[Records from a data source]
★ ★ ★
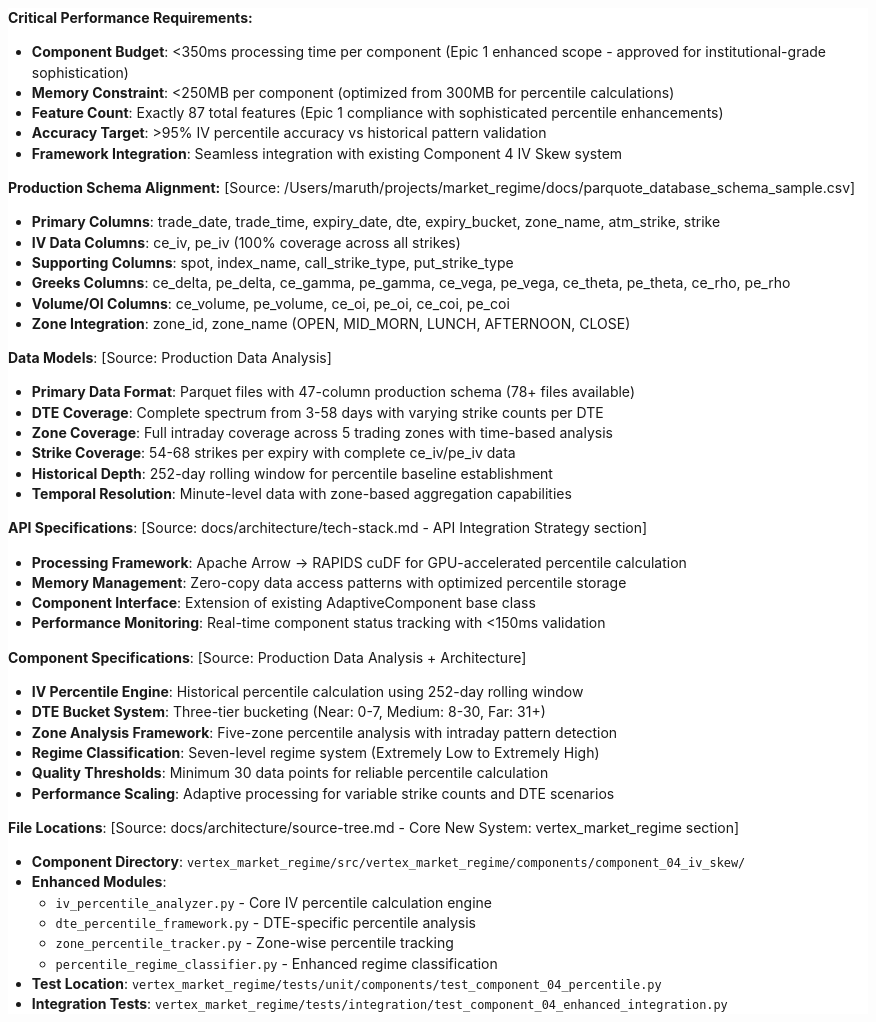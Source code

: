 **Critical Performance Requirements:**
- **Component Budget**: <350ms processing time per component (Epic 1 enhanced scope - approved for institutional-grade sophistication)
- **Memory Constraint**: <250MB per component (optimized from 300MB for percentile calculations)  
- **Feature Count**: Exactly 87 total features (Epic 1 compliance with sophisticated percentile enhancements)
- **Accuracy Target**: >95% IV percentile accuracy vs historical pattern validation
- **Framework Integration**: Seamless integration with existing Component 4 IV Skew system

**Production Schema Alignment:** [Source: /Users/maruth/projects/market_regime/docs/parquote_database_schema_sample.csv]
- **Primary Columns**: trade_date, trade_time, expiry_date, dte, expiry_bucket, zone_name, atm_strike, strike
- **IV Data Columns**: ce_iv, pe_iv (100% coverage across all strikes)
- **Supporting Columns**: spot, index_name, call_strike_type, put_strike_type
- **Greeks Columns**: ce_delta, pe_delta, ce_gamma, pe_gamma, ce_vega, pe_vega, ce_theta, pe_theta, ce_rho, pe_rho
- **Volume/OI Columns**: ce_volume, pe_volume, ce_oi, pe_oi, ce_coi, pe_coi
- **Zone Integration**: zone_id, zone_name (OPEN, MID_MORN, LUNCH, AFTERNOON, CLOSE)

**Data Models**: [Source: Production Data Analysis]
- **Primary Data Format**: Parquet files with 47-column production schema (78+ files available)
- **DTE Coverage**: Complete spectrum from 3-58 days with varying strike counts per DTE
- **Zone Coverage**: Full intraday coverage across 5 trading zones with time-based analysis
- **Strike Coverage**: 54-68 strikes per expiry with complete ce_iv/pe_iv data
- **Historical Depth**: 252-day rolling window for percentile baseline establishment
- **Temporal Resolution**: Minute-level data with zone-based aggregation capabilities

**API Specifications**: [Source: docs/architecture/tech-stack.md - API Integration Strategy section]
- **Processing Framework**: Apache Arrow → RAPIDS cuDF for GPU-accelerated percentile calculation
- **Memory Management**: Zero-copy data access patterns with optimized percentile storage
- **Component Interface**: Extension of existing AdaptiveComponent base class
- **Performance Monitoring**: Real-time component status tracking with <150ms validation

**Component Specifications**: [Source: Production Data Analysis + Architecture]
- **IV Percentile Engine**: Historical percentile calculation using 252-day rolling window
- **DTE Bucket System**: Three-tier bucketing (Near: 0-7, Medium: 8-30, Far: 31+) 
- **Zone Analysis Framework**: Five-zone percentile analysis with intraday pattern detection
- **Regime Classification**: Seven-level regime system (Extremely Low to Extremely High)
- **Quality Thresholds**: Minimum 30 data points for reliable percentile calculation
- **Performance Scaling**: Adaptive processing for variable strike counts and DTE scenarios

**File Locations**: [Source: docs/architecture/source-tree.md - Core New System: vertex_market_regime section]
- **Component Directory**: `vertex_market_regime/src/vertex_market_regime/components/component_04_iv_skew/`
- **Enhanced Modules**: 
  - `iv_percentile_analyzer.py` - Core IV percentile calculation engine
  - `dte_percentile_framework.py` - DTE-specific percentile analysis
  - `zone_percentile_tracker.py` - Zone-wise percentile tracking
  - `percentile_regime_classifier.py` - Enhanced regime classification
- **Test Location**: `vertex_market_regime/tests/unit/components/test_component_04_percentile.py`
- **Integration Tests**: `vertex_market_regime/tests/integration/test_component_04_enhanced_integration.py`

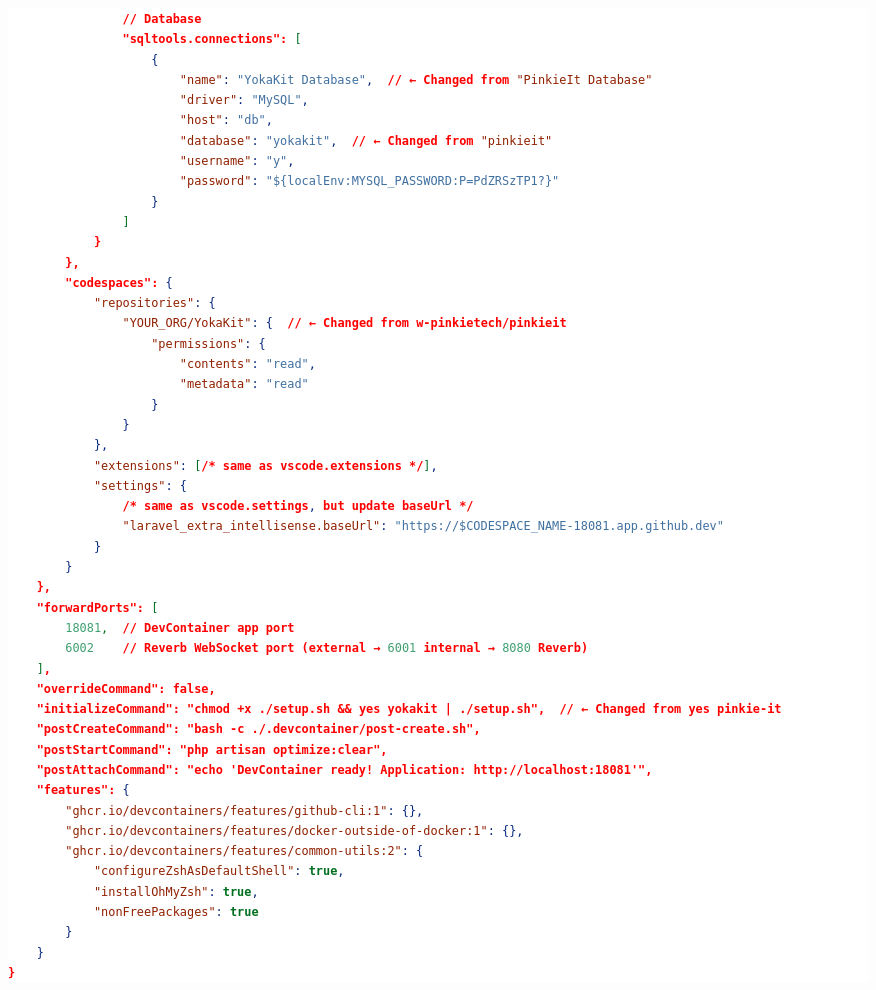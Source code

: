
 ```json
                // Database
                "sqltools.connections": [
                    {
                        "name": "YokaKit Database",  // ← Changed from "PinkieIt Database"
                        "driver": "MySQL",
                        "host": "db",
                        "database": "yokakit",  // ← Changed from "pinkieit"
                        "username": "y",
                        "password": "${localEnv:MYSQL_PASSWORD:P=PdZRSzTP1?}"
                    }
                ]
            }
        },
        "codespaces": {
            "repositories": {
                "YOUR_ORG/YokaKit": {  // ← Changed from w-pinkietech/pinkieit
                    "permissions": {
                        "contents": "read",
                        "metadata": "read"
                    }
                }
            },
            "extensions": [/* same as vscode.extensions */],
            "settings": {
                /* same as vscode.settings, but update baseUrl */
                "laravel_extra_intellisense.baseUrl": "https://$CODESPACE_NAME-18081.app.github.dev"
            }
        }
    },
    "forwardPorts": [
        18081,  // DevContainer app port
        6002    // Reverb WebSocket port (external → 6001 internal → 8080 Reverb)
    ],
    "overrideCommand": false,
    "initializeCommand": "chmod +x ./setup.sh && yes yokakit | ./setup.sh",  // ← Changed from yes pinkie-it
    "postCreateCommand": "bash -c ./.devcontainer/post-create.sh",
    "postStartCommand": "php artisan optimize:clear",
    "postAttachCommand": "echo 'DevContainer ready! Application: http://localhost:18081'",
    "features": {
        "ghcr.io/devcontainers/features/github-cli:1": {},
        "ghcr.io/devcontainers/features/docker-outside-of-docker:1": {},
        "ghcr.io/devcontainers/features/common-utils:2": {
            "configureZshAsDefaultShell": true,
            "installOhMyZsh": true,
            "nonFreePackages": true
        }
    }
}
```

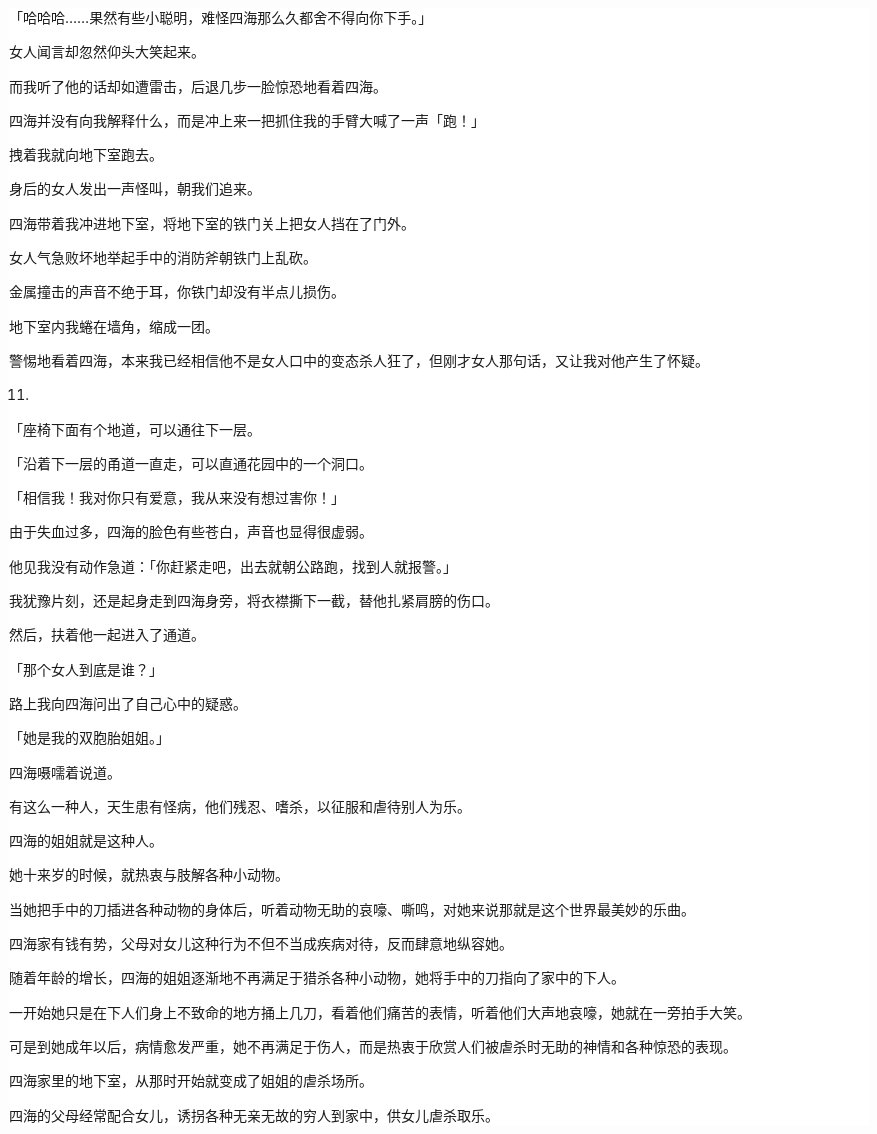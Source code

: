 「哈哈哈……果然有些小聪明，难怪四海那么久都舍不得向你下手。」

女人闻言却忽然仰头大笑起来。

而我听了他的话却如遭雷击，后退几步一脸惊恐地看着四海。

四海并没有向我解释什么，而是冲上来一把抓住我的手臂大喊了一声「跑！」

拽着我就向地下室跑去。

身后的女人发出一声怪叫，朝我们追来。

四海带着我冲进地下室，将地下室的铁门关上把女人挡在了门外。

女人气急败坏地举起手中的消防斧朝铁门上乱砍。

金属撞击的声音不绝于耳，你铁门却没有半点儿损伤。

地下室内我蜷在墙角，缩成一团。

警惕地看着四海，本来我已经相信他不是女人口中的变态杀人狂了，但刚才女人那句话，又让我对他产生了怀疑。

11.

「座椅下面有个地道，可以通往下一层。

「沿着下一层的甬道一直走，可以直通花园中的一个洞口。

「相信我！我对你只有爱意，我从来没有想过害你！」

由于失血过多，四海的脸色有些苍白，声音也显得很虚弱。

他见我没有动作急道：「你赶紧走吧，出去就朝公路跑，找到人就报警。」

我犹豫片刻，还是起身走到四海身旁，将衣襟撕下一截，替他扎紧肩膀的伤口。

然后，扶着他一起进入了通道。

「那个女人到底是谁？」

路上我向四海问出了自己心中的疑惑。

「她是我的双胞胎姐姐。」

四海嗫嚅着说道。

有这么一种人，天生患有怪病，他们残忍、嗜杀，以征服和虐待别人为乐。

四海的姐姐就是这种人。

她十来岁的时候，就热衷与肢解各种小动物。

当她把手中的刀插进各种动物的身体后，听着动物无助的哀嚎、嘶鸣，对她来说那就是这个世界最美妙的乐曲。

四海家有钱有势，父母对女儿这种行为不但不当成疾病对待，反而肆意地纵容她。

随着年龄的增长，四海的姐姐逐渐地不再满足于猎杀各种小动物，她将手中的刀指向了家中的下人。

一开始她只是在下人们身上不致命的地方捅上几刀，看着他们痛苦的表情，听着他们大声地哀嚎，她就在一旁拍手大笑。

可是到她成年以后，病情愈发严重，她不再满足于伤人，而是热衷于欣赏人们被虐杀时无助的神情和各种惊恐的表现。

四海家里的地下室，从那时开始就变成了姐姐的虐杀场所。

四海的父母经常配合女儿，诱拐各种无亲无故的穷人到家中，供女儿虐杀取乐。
★ ★ ★
Description of the task: Your reply should be a single number: the count of lines above that include the string "window".

Problem solution: 2